Reproduce the data that follows precisely.

*** Block opens ***

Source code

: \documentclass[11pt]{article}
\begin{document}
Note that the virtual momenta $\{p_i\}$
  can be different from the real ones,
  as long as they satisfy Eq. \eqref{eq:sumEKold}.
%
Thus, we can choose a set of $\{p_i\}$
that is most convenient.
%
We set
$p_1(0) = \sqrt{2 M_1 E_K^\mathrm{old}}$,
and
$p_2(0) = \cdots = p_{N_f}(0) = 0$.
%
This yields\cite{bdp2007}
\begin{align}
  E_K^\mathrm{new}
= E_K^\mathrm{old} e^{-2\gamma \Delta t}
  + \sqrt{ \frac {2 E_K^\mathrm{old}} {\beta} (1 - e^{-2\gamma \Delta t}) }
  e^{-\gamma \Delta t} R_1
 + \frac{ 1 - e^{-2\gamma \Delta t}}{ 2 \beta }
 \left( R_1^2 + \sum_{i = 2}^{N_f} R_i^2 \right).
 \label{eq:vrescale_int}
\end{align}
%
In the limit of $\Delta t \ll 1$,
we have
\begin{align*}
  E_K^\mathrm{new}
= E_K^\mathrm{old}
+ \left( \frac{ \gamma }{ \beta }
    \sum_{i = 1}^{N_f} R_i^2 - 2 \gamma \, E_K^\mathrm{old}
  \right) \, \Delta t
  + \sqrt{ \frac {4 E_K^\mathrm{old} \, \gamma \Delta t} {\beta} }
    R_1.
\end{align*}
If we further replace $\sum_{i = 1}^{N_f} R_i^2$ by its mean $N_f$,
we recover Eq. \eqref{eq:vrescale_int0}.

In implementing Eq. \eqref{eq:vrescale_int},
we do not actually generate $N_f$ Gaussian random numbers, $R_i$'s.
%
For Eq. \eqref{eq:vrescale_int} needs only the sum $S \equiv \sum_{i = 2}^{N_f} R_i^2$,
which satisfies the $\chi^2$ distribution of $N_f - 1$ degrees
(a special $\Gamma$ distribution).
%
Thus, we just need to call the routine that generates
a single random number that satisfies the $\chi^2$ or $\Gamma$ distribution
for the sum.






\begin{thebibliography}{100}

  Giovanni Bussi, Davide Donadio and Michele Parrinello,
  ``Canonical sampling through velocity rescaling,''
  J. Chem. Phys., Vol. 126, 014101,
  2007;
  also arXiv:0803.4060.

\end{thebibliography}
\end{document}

*** Block closes ***

Reply to the exercise:
Source code

: \documentclass[11pt]{article}
\begin{document}
Note that the virtual momenta $\{p_i\}$
  can be different from the real ones,
  as long as they satisfy Eq. \eqref{eq:sumEKold}.
%
Thus, we can choose a set of $\{p_i\}$
that is most convenient.
%
We set
$p_1(0) = \sqrt{2 M_1 E_K^\mathrm{old}}$,
and
$p_2(0) = \cdots = p_{N_f}(0) = 0$.
%
This yields\cite{bdp2007}
\begin{align}
  E_K^\mathrm{new}
= E_K^\mathrm{old} e^{-2\gamma \Delta t}
  + \sqrt{ \frac {2 E_K^\mathrm{old}} {\beta} (1 - e^{-2\gamma \Delta t}) }
  e^{-\gamma \Delta t} R_1
 + \frac{ 1 - e^{-2\gamma \Delta t}}{ 2 \beta }
 \left( R_1^2 + \sum_{i = 2}^{N_f} R_i^2 \right).
 \label{eq:vrescale_int}
\end{align}
%
In the limit of $\Delta t \ll 1$,
we have
\begin{align*}
  E_K^\mathrm{new}
= E_K^\mathrm{old}
+ \left( \frac{ \gamma }{ \beta }
    \sum_{i = 1}^{N_f} R_i^2 - 2 \gamma \, E_K^\mathrm{old}
  \right) \, \Delta t
  + \sqrt{ \frac {4 E_K^\mathrm{old} \, \gamma \Delta t} {\beta} }
    R_1.
\end{align*}
If we further replace $\sum_{i = 1}^{N_f} R_i^2$ by its mean $N_f$,
we recover Eq. \eqref{eq:vrescale_int0}.

In implementing Eq. \eqref{eq:vrescale_int},
we do not actually generate $N_f$ Gaussian random numbers, $R_i$'s.
%
For Eq. \eqref{eq:vrescale_int} needs only the sum $S \equiv \sum_{i = 2}^{N_f} R_i^2$,
which satisfies the $\chi^2$ distribution of $N_f - 1$ degrees
(a special $\Gamma$ distribution).
%
Thus, we just need to call the routine that generates
a single random number that satisfies the $\chi^2$ or $\Gamma$ distribution
for the sum.






\begin{thebibliography}{100}

  Giovanni Bussi, Davide Donadio and Michele Parrinello,
  ``Canonical sampling through velocity rescaling,''
  J. Chem. Phys., Vol. 126, 014101,
  2007;
  also arXiv:0803.4060.

\end{thebibliography}
\end{document}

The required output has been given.